BNC: E ele era ruim mesmo de jogo?
GUERRINHA: De jogo ele era ruim, mas no treino nunca vi igual. No jogo ele se perdia porque ele era muito educador, muito professor mesmo. Por exemplo. Um jogo o Hélio estava mal e o Fausto estava bem. Aí ele falava: "Entra lá no lugar do Fausto". E aí eu perguntava se não era melhor deixar o Fausto, que estava bem, tirando o Hélio, que estava mal. E ele emendava: "Deixa ele lá que ele vai melhorar". É o educador. Não estava preocupado com o resultado, mas sim com o ser-humano. É lindo isso, mas hoje em dia isso é impensável.

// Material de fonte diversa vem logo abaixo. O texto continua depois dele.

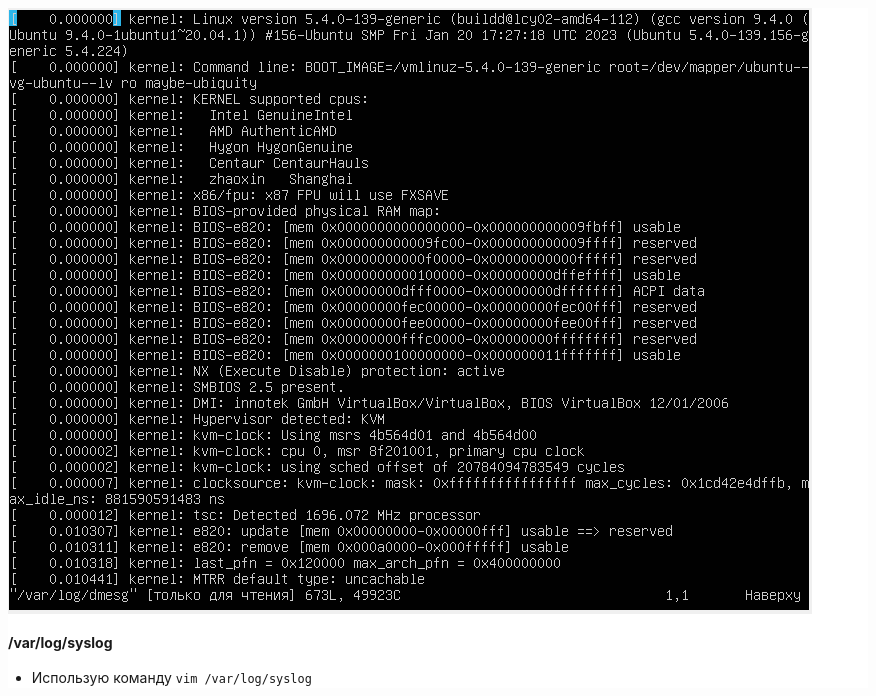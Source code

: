 ![dmesg](/screenshots/part14_1.PNG)

__/var/log/syslog__

- Использую команду `vim /var/log/syslog`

BNC: Foram 20 anos pelo time de Franca, é isso?
GUERRINHA: Fiquei em Franca de 1975 a 1992 na equipe do Franca. Aí fui pro Monte Líbano, joguei um ano e atuei quatro anos na outra equipe que tinha aqui em Franca, o Dharma. As pessoas em Franca falam que jogando pelas equipes da cidade é o Chuí que detém o recorde de mais partidas. Mas sou eu mesmo, contando com Franca de 1975 a 1992 e com o Dharma de 1993 a 1997. As pessoas não consideravam o Dharma como parte do time da cidade, mas o título que ganhamos eles absorveram para o Franca Basquete. Com título conta (Risos). Faz parte. Era uma briga muito grande na cidade. Times fortes do Brasil na mesma cidade. Cadum, Fernando Minucci, Gema, Janjão e eu. Timaço mesmo o do Dharma. Quando acabou o Dharma eu fui para o Ribeirão Preto (Polti/COC). O técnico era o José Medalha, e em uma das conversas entre nós ele me chamou para jogar. Foi assim que começou a história do Ribeirão Preto.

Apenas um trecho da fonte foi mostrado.